October 28
The artificial water-hole by Crocodile River Camp is a kind of stage for the theatrical performances of the bush. Watch it all day: the thinking man’s television. A rosette of a dozen impalas dared to drink all at once: bottoms up! Lillian’s lovebirds and red-billed buffalo soldiers dropped by in numbers throughout the day. A kudu male drank with a fastidious air: his twisted antlers giving him a special dignity.
The water-hole is not big: perhaps twice the size of your bath at home. So how did four elephants manage to get in at the same time? Admittedly one was small and one was medium, but other two were both XXXL and might have considered waiting their turn or turning the others out. But no: the whole lot of them had to go squelching in together, to get all mud-luscious and puddle-wonderful and to spoil the drinking for any pernickety fellow-mammal for hours.
It wasn’t just the biological imperative for thermo-regulation that got them in: it was the delight of being all together, sharing the experience of thick gloopy mud, all of them turning into chocolate elephants at the same time. It’s not hippos that insist on mud, mud, glorious mud, it’s these fellows.

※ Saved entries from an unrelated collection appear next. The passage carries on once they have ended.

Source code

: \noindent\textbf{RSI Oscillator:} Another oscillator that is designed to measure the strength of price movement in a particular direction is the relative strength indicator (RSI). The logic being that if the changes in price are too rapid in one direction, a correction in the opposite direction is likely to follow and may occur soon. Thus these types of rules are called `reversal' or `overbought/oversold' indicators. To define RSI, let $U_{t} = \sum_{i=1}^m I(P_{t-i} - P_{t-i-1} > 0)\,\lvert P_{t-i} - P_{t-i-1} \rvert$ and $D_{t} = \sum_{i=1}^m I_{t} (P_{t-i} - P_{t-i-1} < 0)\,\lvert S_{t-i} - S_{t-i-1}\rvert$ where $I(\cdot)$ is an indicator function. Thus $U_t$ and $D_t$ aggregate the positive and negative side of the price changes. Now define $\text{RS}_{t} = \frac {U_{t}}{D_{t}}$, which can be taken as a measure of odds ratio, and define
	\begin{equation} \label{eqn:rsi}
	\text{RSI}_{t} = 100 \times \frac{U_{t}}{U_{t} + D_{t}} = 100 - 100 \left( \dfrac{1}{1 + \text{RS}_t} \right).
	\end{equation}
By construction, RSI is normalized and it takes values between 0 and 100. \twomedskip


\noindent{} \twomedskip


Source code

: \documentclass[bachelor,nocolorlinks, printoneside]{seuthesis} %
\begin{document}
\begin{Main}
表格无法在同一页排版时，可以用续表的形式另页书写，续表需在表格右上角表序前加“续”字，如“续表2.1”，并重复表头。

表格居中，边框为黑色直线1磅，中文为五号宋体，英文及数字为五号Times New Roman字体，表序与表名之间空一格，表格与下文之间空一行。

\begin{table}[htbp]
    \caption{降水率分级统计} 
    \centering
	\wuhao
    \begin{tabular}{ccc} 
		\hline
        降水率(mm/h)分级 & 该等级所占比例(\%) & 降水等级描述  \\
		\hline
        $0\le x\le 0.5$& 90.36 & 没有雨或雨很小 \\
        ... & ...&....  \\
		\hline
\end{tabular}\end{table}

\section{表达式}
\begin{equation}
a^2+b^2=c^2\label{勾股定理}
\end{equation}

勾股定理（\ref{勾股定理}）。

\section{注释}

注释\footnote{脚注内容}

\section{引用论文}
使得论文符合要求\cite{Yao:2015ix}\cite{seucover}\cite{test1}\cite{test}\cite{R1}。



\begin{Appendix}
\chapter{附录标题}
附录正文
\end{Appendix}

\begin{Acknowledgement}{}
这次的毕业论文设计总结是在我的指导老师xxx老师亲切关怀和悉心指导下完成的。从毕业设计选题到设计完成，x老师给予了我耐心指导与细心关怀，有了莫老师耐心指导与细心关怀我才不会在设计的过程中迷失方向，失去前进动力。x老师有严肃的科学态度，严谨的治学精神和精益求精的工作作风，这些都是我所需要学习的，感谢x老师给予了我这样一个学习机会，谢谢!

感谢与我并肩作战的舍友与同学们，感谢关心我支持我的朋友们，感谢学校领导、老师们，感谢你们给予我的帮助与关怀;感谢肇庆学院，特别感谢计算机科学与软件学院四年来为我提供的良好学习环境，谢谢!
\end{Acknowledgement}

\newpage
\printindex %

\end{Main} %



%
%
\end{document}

A little later I had a closer took at the walls of the water-hole, which was now a mud-wallow. Hard at work on the soft wet walls were more mud-worshippers, elegant beasts with black and yellow legs that glowed with grandeur against the drab background. These were mud-dauber wasps. I had already seen an example of their architecture: a lemon-sized structure packed with small cells, each of which contains an egg and is provisioned with still-living prey for the emerging grub to devour at leisure.
Mud is a precious stuff to a mud-lover, and in the dry season it’s as rare as diamonds. Here elephant and wasp were united in delight… dragging their names into the mud.
Thanks. How lovely for me to learn in such a delightful way.
Absolutely loving your Luangwa diary Simon, thank you. Inspired by your writings my wife and I are looking forward to our trip to the valley with the Wildlife Worldwide team next year. With your blog and books, I take your wise and wonderful words with me to bed each night – great preparation for some long evenings in the camp I hope you will agree!
An amazing series of mind-pictures for us all to enjoy, thank you once again, Simon.
I had the unforgettable pleasure of seeing a family of elephants “fighting” over a small mud hole when in Tanzania a few years back. The final act which left us giggling for an hour and smiling for years later was when “Junior” decided to charge the largest female to get his space. Naturally enough he bounced off, but she was gracious enough to realise that others needed a turn.